Dataset records START
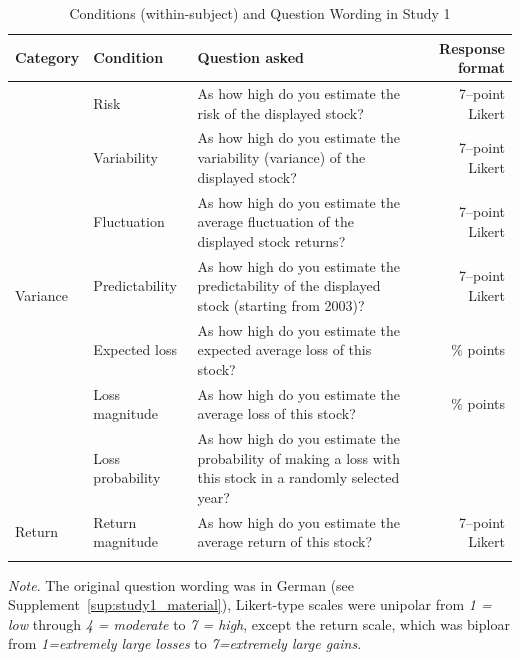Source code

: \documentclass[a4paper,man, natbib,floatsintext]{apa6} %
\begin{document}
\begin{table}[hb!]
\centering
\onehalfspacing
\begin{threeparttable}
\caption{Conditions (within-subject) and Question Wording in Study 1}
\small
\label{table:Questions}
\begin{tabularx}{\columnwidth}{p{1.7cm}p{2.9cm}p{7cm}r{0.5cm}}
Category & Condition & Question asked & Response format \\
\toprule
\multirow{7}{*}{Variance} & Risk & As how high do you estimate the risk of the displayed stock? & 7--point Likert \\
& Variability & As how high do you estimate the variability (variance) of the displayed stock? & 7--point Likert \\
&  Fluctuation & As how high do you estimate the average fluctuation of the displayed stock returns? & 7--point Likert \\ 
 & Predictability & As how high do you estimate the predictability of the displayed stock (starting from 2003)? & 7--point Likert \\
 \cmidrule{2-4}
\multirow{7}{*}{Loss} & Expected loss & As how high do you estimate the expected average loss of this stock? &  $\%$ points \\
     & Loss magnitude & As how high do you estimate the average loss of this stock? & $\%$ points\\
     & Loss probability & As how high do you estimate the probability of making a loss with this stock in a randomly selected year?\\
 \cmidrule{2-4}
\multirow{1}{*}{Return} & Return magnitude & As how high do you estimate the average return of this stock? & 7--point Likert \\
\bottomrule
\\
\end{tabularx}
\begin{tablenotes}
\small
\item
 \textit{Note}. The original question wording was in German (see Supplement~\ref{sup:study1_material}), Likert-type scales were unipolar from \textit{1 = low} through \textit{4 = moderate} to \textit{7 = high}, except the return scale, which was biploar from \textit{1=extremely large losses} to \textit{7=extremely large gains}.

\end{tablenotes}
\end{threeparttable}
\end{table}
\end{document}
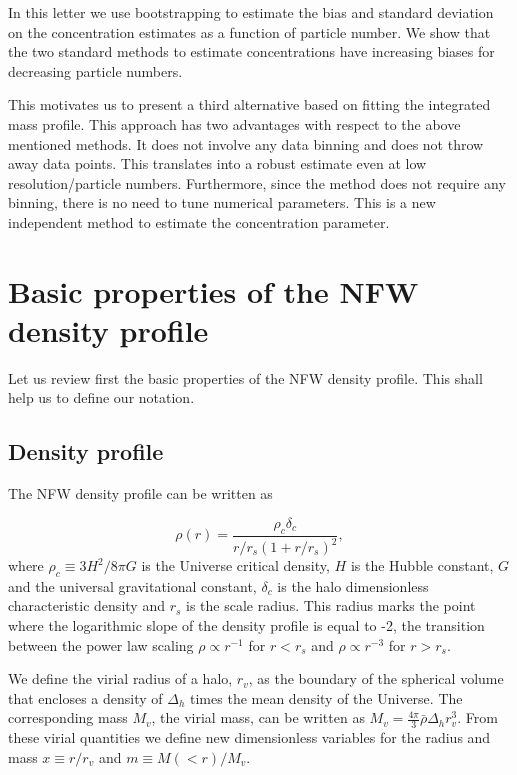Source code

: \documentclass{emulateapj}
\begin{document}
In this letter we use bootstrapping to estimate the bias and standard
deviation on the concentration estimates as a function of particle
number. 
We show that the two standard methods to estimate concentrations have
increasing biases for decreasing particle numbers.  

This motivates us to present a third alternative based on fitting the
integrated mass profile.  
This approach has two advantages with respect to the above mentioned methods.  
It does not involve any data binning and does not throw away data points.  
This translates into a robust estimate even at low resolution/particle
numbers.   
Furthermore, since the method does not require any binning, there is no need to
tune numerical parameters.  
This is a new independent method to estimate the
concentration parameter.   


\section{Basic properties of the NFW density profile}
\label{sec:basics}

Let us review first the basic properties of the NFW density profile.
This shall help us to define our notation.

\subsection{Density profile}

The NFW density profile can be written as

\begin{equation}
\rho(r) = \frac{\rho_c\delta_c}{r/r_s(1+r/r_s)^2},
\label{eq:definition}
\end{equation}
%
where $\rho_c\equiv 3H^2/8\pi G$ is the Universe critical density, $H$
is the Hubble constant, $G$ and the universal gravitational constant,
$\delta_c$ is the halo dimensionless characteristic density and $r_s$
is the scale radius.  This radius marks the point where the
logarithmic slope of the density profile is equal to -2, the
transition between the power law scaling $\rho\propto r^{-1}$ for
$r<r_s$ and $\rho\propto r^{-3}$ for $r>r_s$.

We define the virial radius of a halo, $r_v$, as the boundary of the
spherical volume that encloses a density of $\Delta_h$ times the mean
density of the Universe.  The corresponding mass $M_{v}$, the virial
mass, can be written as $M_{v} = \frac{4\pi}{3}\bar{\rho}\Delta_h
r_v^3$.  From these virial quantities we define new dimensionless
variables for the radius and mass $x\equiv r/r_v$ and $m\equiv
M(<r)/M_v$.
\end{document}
Dataset records END
Dataset records START
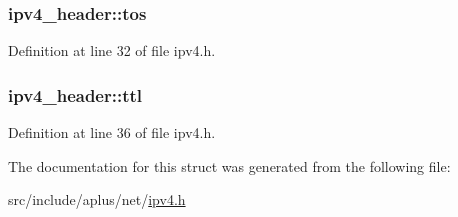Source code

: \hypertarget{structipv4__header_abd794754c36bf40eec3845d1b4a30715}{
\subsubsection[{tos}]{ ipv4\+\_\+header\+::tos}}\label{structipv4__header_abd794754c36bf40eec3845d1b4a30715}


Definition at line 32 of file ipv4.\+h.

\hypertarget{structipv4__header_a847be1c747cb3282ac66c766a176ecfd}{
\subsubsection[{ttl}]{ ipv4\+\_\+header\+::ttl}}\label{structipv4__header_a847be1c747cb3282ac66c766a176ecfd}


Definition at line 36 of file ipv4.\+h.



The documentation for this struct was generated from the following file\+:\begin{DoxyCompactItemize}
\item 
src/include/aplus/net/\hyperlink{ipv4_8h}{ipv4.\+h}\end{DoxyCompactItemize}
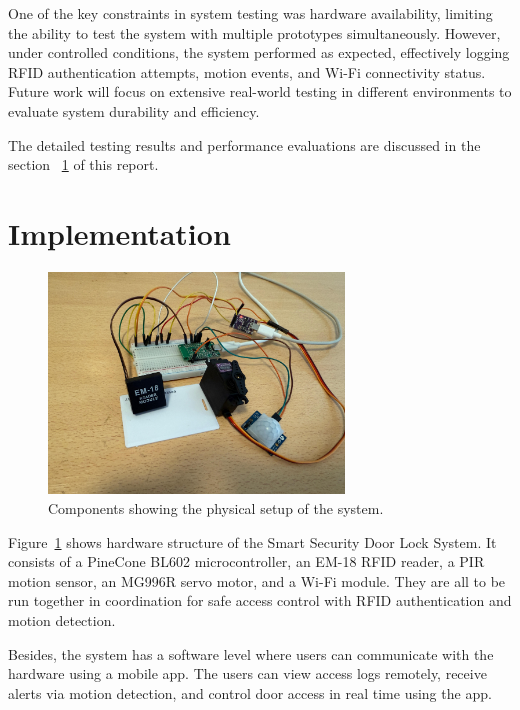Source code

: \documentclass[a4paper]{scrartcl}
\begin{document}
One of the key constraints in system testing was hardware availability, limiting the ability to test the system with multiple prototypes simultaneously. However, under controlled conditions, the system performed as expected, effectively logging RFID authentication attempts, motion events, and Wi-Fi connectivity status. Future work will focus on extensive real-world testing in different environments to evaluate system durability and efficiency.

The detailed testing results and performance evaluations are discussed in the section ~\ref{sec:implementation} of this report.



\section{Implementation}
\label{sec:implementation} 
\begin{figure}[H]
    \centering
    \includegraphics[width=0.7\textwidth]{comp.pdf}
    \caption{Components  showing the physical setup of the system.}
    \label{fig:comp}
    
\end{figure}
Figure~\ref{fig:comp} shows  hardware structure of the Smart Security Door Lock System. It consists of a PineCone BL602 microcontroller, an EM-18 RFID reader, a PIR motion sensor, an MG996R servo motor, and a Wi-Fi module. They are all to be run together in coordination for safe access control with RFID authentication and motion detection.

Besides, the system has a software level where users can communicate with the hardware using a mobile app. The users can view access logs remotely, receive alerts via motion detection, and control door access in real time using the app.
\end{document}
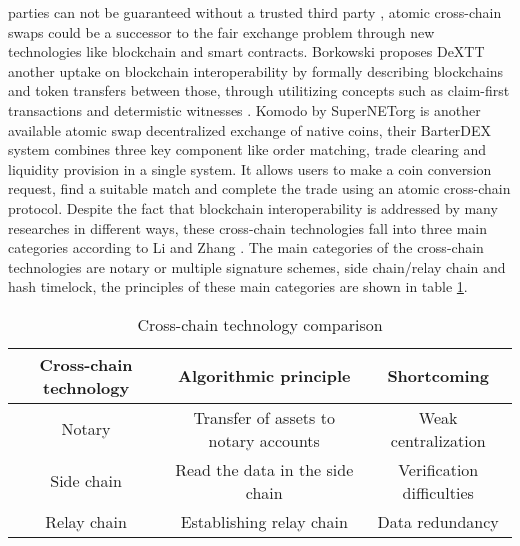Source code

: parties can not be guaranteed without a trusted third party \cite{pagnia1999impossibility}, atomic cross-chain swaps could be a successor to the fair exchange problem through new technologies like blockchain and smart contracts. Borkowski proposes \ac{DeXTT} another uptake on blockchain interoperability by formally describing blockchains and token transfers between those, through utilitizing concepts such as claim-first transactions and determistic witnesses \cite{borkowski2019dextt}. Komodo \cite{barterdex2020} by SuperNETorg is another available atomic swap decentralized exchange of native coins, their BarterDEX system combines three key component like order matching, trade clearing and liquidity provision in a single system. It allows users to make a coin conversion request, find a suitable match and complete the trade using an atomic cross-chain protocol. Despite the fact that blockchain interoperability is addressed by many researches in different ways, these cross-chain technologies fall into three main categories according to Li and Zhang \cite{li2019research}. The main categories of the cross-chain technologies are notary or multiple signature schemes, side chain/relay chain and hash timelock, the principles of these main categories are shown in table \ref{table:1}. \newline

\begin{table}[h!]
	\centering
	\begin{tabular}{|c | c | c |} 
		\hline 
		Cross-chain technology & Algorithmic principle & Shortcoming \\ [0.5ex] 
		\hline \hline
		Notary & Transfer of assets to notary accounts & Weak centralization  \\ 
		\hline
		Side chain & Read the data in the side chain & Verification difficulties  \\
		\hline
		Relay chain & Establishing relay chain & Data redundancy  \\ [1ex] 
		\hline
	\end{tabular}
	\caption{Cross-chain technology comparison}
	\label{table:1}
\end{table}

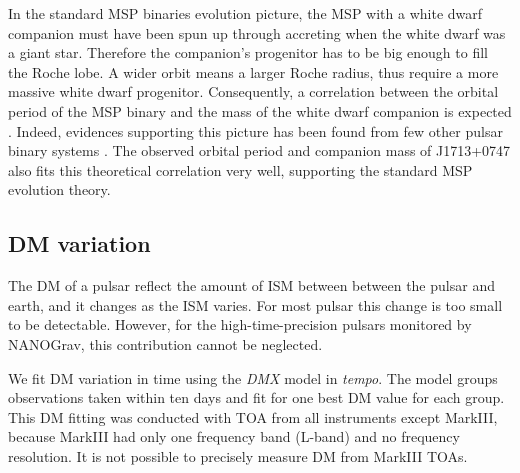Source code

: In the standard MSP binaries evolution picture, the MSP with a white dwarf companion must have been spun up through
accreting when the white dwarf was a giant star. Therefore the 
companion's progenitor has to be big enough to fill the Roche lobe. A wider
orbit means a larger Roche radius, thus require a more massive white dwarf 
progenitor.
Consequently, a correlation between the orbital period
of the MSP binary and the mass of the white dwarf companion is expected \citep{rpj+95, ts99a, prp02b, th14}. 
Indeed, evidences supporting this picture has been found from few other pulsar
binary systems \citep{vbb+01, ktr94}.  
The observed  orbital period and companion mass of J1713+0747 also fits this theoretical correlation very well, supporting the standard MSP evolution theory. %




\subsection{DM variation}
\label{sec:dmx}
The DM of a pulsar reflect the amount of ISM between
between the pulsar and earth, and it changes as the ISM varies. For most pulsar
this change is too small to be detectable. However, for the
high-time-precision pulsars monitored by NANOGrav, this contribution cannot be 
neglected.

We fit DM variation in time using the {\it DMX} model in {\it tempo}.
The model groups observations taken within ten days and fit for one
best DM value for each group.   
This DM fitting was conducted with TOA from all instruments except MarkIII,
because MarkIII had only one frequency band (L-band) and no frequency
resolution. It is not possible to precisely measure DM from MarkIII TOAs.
Dataset records END
Dataset records START
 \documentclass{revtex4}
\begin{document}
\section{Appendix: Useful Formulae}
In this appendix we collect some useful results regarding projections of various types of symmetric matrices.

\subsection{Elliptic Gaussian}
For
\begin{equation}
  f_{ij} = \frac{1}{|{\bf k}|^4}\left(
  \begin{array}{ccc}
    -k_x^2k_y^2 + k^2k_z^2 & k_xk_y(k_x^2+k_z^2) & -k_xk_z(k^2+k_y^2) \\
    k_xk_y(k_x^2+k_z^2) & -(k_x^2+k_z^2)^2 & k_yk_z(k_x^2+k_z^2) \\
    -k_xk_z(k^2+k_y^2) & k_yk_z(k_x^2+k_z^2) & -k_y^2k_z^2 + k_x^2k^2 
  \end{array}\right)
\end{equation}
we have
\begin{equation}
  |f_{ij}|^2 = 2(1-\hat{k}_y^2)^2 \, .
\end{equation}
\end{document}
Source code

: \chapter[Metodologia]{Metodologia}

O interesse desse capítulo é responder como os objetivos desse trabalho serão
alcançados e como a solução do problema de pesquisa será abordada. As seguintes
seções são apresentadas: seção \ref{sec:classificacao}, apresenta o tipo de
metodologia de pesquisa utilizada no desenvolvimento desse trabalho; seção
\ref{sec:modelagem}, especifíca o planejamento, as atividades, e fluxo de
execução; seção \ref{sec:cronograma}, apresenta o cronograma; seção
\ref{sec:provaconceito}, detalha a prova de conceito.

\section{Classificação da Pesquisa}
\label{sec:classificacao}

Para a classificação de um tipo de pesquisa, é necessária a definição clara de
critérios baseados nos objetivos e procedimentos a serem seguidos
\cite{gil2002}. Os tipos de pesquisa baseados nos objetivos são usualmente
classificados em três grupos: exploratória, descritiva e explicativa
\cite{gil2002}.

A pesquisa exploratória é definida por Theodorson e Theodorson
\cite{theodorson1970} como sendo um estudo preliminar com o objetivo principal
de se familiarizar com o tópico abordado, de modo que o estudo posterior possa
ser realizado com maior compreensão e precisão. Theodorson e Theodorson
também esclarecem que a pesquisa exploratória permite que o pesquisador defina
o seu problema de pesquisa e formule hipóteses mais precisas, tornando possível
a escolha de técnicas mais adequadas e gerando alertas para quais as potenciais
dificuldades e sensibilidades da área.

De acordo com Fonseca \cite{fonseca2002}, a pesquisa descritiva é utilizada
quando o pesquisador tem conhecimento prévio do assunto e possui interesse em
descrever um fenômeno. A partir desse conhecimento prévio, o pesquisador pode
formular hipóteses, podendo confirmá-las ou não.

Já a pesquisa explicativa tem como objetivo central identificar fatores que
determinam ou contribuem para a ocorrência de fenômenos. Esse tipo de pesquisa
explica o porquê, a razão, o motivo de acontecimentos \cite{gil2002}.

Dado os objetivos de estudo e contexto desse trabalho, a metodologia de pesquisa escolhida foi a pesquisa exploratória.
Dataset records END
What is required:
Would you output, from the records above, exactly the run of lines that starts at the line containing "de se familiarizar" and ends at the line containing "também esclarecem que", and only that run?

Your response:
de se familiarizar com o tópico abordado, de modo que o estudo posterior possa
ser realizado com maior compreensão e precisão. Theodorson e Theodorson
também esclarecem que a pesquisa exploratória permite que o pesquisador defina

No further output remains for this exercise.